The big advantage of memory contexts is that you can delete them, which frees all the memory at once. That means that you don't have to keep track of all your memory allocations. Simply make sure that you allocate memory in a memory context with the appropriate lifespan, and there is no danger of memory leaking past the end of that lifespan. For example, the PostgreSQL query executor will create an ExecutorState context before it starts processing a statement. If you need memory, you simply allocate it in that memory context. The executor will delete the ExecutorState when it is done, and there is no danger that any memory can leak past the end of the query execution.

For details about the design and usage of memory contexts, read src/backend/utils/mmgr/README in the PostgreSQL source.

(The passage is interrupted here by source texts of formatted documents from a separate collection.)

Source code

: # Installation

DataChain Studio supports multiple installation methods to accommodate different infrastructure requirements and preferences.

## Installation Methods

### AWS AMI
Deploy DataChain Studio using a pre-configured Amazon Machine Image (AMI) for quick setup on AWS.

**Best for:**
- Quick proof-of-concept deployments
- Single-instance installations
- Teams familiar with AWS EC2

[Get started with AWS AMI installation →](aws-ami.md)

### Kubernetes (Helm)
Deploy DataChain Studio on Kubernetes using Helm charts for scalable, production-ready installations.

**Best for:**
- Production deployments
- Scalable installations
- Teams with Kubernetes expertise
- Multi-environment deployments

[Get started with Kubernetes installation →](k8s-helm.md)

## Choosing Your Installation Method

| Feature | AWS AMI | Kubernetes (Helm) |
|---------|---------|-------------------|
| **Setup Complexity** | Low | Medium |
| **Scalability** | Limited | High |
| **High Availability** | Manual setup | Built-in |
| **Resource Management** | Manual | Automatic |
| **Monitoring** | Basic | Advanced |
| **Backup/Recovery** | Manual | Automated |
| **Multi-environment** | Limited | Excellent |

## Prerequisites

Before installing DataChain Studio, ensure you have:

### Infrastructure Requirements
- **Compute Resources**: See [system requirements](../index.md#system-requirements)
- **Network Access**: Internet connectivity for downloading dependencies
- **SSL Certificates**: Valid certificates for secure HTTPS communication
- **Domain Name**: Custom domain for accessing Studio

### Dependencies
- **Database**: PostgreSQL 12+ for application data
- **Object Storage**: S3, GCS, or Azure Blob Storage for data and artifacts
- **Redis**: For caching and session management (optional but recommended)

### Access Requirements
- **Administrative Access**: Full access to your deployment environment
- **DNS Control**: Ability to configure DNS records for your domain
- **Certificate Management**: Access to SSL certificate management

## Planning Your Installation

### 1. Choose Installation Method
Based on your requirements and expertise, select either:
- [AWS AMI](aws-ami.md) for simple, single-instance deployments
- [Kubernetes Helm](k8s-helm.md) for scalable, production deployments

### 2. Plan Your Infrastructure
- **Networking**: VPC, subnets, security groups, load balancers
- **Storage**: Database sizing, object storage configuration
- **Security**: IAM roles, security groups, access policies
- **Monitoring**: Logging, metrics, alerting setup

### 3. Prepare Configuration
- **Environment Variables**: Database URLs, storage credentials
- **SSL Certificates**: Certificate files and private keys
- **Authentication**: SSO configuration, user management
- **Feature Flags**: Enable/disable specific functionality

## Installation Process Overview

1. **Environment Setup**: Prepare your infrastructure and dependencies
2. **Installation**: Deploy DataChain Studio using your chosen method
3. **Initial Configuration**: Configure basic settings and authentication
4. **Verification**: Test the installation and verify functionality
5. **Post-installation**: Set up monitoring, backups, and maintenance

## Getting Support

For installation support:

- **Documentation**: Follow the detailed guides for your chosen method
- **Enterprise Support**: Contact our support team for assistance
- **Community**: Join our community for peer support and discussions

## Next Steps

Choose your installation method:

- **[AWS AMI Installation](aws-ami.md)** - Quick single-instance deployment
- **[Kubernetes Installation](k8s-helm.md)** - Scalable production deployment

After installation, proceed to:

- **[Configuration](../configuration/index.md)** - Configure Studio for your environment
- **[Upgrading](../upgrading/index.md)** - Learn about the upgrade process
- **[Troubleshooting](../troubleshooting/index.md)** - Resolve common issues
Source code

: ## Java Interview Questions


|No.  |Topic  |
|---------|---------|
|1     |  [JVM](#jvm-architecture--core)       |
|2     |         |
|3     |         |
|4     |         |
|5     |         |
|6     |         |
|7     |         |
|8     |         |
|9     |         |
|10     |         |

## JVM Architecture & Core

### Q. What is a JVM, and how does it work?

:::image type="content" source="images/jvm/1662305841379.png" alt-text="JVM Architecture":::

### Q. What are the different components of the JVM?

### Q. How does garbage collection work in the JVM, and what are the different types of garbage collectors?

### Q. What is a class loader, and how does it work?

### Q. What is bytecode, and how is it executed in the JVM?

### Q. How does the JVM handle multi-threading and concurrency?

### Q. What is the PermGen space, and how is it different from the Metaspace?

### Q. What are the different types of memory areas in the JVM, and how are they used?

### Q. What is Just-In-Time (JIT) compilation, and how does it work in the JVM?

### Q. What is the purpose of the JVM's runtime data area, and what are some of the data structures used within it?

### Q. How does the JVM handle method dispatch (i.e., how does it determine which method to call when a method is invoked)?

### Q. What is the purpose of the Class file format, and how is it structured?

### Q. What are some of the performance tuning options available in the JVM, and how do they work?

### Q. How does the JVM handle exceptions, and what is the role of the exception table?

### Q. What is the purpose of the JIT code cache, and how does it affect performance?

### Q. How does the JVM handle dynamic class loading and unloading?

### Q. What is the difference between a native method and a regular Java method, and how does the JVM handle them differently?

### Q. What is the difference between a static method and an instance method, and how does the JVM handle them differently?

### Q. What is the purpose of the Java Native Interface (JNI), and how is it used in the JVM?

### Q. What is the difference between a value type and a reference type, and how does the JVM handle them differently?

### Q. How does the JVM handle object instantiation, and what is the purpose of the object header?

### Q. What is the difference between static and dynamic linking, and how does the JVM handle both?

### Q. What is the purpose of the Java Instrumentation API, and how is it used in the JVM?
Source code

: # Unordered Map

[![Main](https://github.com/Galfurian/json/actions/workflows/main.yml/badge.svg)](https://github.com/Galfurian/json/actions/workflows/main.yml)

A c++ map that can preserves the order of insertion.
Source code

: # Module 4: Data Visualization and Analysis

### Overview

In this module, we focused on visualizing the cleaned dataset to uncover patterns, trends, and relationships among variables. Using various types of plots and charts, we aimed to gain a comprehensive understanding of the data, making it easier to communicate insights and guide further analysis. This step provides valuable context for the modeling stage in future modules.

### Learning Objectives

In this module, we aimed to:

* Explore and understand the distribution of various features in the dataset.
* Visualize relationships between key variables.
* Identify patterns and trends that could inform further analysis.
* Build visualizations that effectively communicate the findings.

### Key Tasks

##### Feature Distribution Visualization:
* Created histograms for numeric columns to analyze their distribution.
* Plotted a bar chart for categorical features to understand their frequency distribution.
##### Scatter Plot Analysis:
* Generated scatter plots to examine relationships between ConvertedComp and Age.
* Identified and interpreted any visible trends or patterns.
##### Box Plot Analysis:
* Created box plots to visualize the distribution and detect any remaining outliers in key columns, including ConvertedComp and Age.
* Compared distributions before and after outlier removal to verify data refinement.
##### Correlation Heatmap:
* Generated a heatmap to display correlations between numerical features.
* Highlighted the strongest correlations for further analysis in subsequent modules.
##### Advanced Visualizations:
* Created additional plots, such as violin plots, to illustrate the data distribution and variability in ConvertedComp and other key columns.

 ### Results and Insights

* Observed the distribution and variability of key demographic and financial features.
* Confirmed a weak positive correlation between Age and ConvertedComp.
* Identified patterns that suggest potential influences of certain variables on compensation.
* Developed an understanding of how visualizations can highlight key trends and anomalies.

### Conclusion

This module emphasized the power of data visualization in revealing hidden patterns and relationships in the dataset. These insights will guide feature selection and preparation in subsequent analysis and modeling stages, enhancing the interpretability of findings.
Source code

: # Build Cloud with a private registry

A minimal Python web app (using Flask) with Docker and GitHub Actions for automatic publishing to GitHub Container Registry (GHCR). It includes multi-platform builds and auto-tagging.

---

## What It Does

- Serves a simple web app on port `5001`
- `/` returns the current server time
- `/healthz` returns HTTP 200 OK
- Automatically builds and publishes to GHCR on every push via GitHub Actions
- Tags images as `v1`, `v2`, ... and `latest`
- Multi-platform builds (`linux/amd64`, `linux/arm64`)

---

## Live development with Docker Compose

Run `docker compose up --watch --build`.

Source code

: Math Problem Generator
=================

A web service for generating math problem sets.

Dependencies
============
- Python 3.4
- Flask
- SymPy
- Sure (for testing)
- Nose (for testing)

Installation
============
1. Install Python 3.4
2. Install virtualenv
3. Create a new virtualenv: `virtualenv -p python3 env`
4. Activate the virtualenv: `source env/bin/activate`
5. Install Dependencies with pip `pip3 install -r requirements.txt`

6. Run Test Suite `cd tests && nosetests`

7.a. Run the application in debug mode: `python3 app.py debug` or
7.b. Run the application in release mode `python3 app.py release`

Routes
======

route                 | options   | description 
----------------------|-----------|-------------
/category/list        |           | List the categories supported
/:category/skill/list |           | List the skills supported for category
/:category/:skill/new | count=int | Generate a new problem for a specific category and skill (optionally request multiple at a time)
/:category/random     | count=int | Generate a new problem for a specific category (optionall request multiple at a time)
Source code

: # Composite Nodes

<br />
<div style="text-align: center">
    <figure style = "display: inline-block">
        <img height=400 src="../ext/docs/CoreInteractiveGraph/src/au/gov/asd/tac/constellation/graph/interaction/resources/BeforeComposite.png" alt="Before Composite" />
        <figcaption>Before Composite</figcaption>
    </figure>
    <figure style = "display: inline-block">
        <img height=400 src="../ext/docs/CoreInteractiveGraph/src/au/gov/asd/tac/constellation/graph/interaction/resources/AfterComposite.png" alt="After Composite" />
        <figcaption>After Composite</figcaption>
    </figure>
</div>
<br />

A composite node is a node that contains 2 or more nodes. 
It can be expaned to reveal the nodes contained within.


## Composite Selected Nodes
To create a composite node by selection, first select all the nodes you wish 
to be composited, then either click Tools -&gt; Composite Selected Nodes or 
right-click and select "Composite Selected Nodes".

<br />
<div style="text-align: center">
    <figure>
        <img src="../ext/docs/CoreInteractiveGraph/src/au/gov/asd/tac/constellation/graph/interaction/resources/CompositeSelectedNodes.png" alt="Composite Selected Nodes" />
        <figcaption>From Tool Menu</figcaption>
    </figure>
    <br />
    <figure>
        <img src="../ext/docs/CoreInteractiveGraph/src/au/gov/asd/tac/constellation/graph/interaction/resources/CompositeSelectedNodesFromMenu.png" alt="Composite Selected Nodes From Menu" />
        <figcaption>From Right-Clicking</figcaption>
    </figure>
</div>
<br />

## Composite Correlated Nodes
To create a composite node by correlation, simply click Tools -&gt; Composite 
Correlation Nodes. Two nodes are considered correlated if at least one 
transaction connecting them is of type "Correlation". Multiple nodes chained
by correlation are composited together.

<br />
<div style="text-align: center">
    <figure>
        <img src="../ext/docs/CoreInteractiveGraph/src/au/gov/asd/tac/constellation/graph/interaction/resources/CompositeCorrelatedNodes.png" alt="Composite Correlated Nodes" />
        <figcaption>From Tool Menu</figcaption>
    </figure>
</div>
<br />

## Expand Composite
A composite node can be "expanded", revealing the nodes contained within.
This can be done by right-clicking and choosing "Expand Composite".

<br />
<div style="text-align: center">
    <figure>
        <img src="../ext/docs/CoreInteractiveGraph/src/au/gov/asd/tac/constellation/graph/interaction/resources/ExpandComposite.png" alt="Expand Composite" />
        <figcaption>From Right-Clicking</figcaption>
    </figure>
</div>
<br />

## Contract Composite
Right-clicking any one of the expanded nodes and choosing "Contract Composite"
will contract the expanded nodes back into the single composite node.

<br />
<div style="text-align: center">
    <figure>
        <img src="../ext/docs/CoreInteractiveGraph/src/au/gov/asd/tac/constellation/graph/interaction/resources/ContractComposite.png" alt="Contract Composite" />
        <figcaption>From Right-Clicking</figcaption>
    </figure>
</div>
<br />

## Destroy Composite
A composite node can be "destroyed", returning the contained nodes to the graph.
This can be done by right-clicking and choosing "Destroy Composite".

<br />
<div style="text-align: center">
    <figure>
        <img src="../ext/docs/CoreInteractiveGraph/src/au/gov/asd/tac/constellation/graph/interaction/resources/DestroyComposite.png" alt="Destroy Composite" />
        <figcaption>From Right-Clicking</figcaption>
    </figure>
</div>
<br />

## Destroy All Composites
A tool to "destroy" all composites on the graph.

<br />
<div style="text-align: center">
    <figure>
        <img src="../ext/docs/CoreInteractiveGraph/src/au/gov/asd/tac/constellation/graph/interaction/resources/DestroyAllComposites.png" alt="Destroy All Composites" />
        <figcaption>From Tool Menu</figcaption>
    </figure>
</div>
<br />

Organization of memory contexts

Memory contexts form a hierarchy. The top memory context TopMemoryContext exists for the whole lifetime of a backend process. Any other memory context has a parent memory context. When PostgreSQL deletes a memory context, it will recursively delete all descendent memory contexts. Consequently, the programmer rarely needs to free memory explicitly. If she need several chunks of memory for a shorter time, for example to process a certain step of an execution plan, she can create a new memory context with ExecutorState as parent and delete it when the step is done. If the executor terminates before that, no memory from that memory context can leak.

Important Memory Contexts
Memory Context Description
TopMemoryContext The root of the hierarchy. It is never deleted.
CacheMemoryContext Contains a cache for database metadata and cached query execution plans. Consumes more space if your database contains many objects, for example table partitions, or if you have many prepared statements.
MessageContext Contains the statement from the client and sometimes planning and parsing data.
PortalContext Memory associated with the currently active statement (known as portal or cursor)

How much memory does an SQL statement use?

Unfortunately, that question is not easy to answer. Each step of an execution plan should in theory be limited by work_mem, but often that is not enough to estimate the memory usage:

  • a single statement may have many memory-intense execution steps, so it can allocate work_mem several times
  • if the statement uses parallel query, it could create dynamic shared memory segments that are not bounded by work_mem
  • before PostgreSQL v13, hashes could grow substantially larger than work_mem if the optimizer underestimated the number of entries
  • large data values, such as bytea binary data or large PostGIS geometries, will reside in memory and are not limited by work_mem

There are a few helpers to see how much memory is stored in PostgreSQL memory contexts.

Viewing memory context usage with pg_backend_memory_contexts

The view pg_backend_memory_contexts shows all memory contexts held by the current session.

You can only query this view between statements, but it would be much more useful to see the contents while you are executing an SQL statement. For that, you can create a function and build it into your SQL statement at strategic points:

Logging memory context usage with pg_log_backend_memory_contexts()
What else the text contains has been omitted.